%%

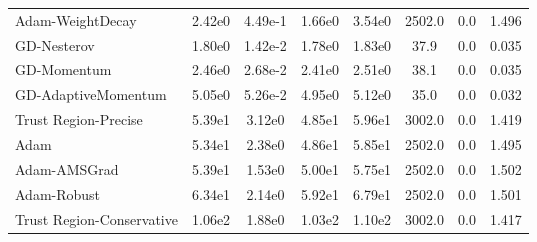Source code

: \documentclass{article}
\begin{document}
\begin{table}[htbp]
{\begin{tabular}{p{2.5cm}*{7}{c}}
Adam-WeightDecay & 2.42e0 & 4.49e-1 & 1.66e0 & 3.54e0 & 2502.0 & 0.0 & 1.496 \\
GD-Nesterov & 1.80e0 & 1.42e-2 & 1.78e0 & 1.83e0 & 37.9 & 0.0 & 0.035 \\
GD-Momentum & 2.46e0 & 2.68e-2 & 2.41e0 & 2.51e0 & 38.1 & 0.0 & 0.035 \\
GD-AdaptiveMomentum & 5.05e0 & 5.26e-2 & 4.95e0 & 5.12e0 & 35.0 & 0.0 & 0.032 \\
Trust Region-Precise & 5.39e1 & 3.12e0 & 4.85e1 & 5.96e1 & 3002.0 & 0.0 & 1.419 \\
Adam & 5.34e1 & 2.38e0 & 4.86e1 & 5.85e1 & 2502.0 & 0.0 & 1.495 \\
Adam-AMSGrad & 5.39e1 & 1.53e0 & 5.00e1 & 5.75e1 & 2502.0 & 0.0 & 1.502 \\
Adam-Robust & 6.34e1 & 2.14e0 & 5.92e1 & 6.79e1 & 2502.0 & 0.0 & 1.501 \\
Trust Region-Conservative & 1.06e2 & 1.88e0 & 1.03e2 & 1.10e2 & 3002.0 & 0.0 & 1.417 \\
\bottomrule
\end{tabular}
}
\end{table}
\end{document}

%%
%%

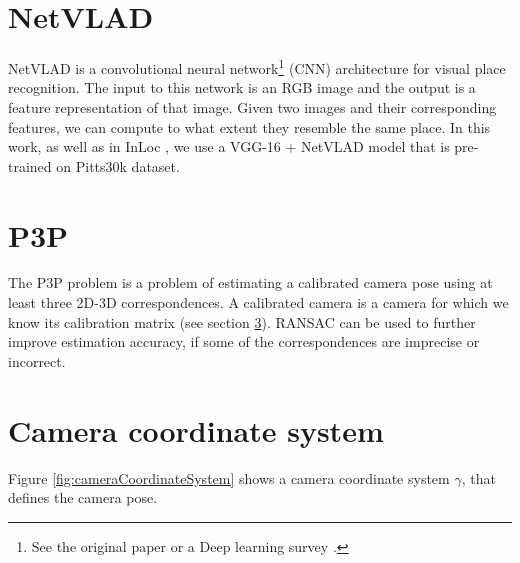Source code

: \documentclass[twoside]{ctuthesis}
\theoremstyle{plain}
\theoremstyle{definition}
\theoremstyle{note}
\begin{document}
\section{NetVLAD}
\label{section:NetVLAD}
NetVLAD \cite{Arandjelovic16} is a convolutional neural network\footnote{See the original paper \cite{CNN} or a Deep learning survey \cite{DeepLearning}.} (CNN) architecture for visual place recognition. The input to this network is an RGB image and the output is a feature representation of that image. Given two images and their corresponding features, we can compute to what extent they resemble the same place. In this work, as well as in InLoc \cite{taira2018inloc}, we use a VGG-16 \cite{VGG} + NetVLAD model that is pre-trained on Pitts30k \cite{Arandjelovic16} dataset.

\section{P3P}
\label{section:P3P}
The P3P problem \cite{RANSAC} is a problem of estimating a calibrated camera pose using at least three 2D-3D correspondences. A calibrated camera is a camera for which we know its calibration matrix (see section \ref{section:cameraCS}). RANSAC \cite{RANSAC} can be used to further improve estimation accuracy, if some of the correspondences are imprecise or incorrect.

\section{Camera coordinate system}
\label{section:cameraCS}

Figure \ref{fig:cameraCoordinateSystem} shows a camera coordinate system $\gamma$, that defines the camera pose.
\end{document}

%%
%%

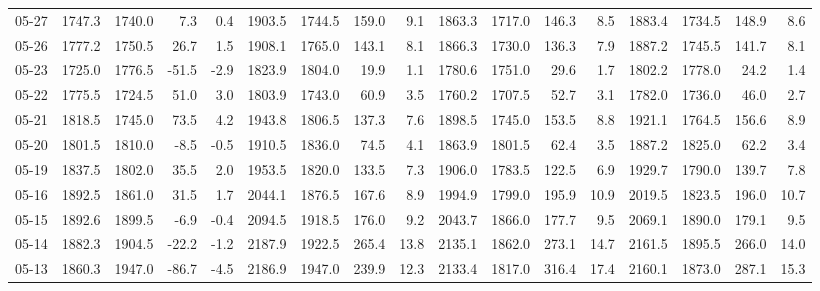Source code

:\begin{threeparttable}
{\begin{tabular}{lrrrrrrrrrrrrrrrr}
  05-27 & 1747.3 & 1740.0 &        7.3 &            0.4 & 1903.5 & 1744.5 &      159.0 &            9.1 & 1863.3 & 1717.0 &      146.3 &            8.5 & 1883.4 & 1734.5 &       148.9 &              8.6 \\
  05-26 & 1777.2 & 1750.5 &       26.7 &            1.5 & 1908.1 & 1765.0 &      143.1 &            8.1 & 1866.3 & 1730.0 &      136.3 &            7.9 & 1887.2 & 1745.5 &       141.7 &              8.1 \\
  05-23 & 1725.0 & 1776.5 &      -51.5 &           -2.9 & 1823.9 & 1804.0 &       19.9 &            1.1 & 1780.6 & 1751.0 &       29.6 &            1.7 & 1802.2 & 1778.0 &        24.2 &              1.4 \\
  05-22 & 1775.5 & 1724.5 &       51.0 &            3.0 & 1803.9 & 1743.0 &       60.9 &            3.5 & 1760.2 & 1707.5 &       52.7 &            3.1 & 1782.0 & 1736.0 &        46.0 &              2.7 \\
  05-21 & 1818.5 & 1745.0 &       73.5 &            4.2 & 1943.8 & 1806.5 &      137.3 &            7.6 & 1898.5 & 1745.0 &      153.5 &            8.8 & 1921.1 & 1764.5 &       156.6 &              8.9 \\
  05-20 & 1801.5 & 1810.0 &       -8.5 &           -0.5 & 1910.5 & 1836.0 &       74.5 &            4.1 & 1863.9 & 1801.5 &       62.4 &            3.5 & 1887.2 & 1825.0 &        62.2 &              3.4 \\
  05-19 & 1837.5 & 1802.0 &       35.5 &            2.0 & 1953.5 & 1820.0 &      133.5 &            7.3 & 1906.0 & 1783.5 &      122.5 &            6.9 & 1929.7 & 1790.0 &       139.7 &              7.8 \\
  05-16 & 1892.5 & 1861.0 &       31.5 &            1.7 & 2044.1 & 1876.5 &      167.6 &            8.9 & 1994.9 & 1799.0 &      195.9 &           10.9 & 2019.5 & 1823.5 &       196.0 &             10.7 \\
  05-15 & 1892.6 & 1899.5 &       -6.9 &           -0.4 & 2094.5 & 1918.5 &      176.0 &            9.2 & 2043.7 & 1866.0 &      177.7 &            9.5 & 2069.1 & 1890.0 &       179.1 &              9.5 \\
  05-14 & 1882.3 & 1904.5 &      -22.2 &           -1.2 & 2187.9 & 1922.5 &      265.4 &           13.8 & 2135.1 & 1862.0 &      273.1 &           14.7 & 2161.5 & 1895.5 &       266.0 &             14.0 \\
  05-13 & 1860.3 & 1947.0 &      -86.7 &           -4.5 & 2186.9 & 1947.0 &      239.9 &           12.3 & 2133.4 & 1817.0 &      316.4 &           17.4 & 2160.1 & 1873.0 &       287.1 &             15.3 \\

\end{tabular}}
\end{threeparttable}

%%

*Problem statement*.
Your answer should consist of the lines from the line with "05-23 & 1725.0" to the line with "05-13 & 1860.3" above, repeated exactly, both ends included.

*Written solution*.
  05-23 & 1725.0 & 1776.5 &      -51.5 &           -2.9 & 1823.9 & 1804.0 &       19.9 &            1.1 & 1780.6 & 1751.0 &       29.6 &            1.7 & 1802.2 & 1778.0 &        24.2 &              1.4 \\
  05-22 & 1775.5 & 1724.5 &       51.0 &            3.0 & 1803.9 & 1743.0 &       60.9 &            3.5 & 1760.2 & 1707.5 &       52.7 &            3.1 & 1782.0 & 1736.0 &        46.0 &              2.7 \\
  05-21 & 1818.5 & 1745.0 &       73.5 &            4.2 & 1943.8 & 1806.5 &      137.3 &            7.6 & 1898.5 & 1745.0 &      153.5 &            8.8 & 1921.1 & 1764.5 &       156.6 &              8.9 \\
  05-20 & 1801.5 & 1810.0 &       -8.5 &           -0.5 & 1910.5 & 1836.0 &       74.5 &            4.1 & 1863.9 & 1801.5 &       62.4 &            3.5 & 1887.2 & 1825.0 &        62.2 &              3.4 \\
  05-19 & 1837.5 & 1802.0 &       35.5 &            2.0 & 1953.5 & 1820.0 &      133.5 &            7.3 & 1906.0 & 1783.5 &      122.5 &            6.9 & 1929.7 & 1790.0 &       139.7 &              7.8 \\
  05-16 & 1892.5 & 1861.0 &       31.5 &            1.7 & 2044.1 & 1876.5 &      167.6 &            8.9 & 1994.9 & 1799.0 &      195.9 &           10.9 & 2019.5 & 1823.5 &       196.0 &             10.7 \\
  05-15 & 1892.6 & 1899.5 &       -6.9 &           -0.4 & 2094.5 & 1918.5 &      176.0 &            9.2 & 2043.7 & 1866.0 &      177.7 &            9.5 & 2069.1 & 1890.0 &       179.1 &              9.5 \\
  05-14 & 1882.3 & 1904.5 &      -22.2 &           -1.2 & 2187.9 & 1922.5 &      265.4 &           13.8 & 2135.1 & 1862.0 &      273.1 &           14.7 & 2161.5 & 1895.5 &       266.0 &             14.0 \\
  05-13 & 1860.3 & 1947.0 &      -86.7 &           -4.5 & 2186.9 & 1947.0 &      239.9 &           12.3 & 2133.4 & 1817.0 &      316.4 &           17.4 & 2160.1 & 1873.0 &       287.1 &             15.3 \\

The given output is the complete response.